*** Opening EXERCISE MATERIALS ***

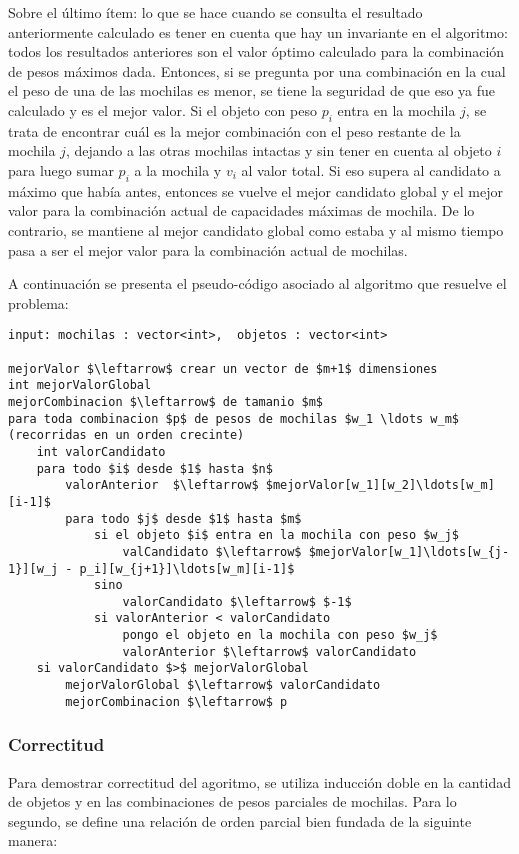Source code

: Sobre el último ítem: lo que se hace cuando se consulta el resultado anteriormente calculado es tener en cuenta que hay un invariante en el algoritmo: todos los resultados anteriores son el valor óptimo calculado para la combinación de pesos máximos dada. Entonces, si se pregunta por una combinación en la cual el peso de una de las mochilas es menor, se tiene la seguridad de que eso ya fue calculado y es el mejor valor. Si el objeto con peso $p_i$ entra en la mochila $j$, se trata de encontrar cuál es la mejor combinación con el peso restante de la mochila $j$, dejando a las otras mochilas intactas y sin tener en cuenta al objeto $i$ para luego sumar $p_i$ a la mochila y $v_i$ al valor total. Si eso supera al candidato a máximo que había antes, entonces se vuelve el mejor candidato global y el mejor valor para la combinación actual de capacidades máximas de mochila. De lo contrario, se mantiene al mejor candidato global como estaba y al mismo tiempo pasa a ser el mejor valor para la combinación actual de mochilas.

A continuación se presenta el pseudo-código asociado al algoritmo que resuelve el problema:

\lstset{basicstyle=\large}
\begin{lstlisting}
input: mochilas : vector<int>,  objetos : vector<int>

mejorValor $\leftarrow$ crear un vector de $m+1$ dimensiones
int mejorValorGlobal
mejorCombinacion $\leftarrow$ de tamanio $m$
para toda combinacion $p$ de pesos de mochilas $w_1 \ldots w_m$ (recorridas en un orden crecinte)
	int valorCandidato
	para todo $i$ desde $1$ hasta $n$
		valorAnterior  $\leftarrow$ $mejorValor[w_1][w_2]\ldots[w_m][i-1]$
		para todo $j$ desde $1$ hasta $m$
			si el objeto $i$ entra en la mochila con peso $w_j$
				valCandidato $\leftarrow$ $mejorValor[w_1]\ldots[w_{j-1}][w_j - p_i][w_{j+1}]\ldots[w_m][i-1]$
			sino
				valorCandidato $\leftarrow$ $-1$
			si valorAnterior < valorCandidato
				pongo el objeto en la mochila con peso $w_j$
				valorAnterior $\leftarrow$ valorCandidato
	si valorCandidato $>$ mejorValorGlobal
		mejorValorGlobal $\leftarrow$ valorCandidato
		mejorCombinacion $\leftarrow$ p

\end{lstlisting}

\subsubsection{Correctitud}

Para demostrar correctitud del agoritmo, se utiliza inducción doble en la cantidad de objetos y en las combinaciones de pesos parciales de mochilas. Para lo segundo, se define una relación de orden parcial bien fundada de la siguinte manera:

*** Closing EXERCISE MATERIALS ***

Across the entries above, count the lines with the word "vector" and report that count by itself.

2